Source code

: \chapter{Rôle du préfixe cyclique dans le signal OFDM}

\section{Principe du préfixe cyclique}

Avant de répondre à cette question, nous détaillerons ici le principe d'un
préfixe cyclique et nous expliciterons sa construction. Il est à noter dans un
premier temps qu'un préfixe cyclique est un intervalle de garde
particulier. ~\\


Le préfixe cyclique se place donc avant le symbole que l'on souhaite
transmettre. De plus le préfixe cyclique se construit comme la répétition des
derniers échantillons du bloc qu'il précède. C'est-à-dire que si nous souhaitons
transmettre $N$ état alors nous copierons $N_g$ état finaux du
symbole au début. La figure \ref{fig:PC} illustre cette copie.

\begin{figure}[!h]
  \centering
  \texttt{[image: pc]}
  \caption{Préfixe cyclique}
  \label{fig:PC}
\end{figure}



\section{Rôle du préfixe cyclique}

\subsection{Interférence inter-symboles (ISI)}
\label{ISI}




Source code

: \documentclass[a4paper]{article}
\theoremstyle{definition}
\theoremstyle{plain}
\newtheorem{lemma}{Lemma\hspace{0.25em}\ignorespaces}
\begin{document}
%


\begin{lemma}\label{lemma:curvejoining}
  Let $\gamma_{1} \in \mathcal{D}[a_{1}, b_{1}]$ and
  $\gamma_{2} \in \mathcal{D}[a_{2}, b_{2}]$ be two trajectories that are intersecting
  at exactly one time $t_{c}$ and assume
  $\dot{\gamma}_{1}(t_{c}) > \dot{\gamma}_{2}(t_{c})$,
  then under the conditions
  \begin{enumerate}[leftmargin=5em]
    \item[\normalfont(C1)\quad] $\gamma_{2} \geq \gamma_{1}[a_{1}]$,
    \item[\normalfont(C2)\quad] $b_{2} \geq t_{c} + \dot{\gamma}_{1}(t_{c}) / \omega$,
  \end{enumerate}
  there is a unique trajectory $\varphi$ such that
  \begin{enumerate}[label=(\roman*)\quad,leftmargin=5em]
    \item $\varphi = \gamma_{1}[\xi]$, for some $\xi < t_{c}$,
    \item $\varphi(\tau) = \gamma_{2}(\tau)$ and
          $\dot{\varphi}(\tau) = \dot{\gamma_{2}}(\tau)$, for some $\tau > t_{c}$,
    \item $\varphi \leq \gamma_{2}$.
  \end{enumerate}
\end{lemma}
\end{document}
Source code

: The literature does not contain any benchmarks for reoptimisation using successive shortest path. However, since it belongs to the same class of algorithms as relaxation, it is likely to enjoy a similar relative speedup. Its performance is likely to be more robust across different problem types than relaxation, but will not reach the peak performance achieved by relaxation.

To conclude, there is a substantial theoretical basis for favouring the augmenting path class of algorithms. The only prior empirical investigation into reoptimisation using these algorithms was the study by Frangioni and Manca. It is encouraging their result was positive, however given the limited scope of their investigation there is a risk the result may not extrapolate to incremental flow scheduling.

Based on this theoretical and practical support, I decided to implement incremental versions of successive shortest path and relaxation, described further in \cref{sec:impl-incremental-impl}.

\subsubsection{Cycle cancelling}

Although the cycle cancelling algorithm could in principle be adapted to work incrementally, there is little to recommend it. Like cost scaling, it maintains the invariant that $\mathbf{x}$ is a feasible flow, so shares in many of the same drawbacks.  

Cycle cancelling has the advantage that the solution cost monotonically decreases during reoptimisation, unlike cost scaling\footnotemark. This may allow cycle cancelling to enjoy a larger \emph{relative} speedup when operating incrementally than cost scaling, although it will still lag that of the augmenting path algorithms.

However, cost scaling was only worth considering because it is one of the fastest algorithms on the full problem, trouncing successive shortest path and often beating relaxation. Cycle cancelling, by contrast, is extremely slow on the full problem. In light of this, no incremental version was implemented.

____________

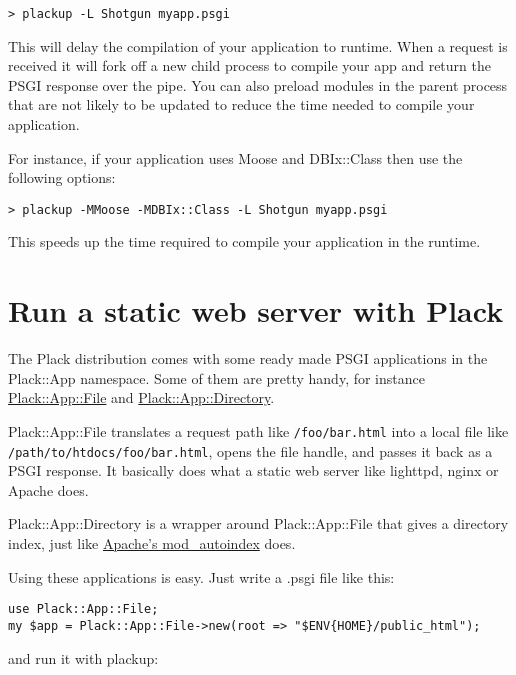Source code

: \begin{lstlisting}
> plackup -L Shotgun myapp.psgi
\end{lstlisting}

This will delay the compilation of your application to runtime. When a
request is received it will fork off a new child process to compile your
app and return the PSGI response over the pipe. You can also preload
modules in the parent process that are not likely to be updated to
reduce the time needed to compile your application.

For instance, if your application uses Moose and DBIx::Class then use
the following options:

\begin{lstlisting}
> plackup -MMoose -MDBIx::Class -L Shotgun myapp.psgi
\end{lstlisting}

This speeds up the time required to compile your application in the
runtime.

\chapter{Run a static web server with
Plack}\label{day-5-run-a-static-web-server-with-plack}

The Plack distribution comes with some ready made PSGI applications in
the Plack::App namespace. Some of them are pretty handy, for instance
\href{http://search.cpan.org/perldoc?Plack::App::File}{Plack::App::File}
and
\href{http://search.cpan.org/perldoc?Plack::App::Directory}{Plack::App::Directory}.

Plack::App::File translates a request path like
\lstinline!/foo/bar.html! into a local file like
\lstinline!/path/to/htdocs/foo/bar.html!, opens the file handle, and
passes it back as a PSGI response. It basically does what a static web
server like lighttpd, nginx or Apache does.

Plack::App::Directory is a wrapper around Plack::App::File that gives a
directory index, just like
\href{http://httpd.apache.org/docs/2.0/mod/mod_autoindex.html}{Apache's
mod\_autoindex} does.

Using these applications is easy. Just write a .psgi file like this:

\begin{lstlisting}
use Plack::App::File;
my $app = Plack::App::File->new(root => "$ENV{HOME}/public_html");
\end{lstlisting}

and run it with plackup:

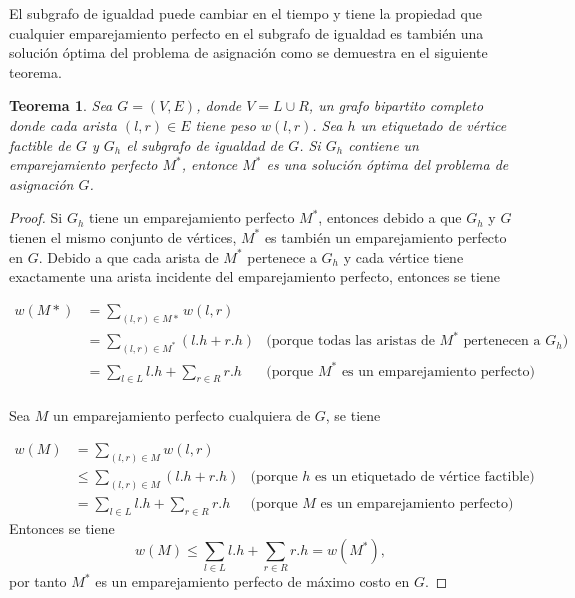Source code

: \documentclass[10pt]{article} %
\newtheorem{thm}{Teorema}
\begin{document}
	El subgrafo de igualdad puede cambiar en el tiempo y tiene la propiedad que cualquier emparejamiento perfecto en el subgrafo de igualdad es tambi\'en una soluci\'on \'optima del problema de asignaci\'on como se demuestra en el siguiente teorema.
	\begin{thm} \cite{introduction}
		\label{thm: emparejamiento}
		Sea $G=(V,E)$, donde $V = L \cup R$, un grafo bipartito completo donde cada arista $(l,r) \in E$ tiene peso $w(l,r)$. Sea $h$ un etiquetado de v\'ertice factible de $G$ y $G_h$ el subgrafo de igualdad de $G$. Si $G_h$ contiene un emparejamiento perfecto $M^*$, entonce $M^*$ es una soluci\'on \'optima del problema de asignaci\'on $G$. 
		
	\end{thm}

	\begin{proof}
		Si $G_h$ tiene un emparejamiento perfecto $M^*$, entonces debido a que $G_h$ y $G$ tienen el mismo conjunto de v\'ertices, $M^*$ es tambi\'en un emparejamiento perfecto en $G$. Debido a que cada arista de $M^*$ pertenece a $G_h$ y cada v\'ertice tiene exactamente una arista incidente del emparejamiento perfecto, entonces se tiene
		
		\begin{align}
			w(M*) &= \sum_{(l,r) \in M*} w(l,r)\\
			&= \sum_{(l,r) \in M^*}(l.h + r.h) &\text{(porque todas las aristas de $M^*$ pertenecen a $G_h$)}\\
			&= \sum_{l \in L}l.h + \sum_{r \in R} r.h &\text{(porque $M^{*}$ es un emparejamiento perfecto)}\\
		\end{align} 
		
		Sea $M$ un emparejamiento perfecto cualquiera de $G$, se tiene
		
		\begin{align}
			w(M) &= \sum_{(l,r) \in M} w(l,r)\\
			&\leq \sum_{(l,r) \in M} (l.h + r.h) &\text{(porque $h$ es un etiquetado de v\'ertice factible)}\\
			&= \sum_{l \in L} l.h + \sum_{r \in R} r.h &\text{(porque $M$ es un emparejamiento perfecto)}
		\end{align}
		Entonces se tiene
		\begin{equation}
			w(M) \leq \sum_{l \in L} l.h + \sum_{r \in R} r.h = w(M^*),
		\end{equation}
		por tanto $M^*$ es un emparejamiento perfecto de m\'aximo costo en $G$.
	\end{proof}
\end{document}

____________

What the task asks:
Whenever the string "response" shows up in a line of the records, copy that line.

Result of this exercise:
app and return the PSGI response over the pipe. You can also preload
passes it back as a PSGI response. It basically does what a static web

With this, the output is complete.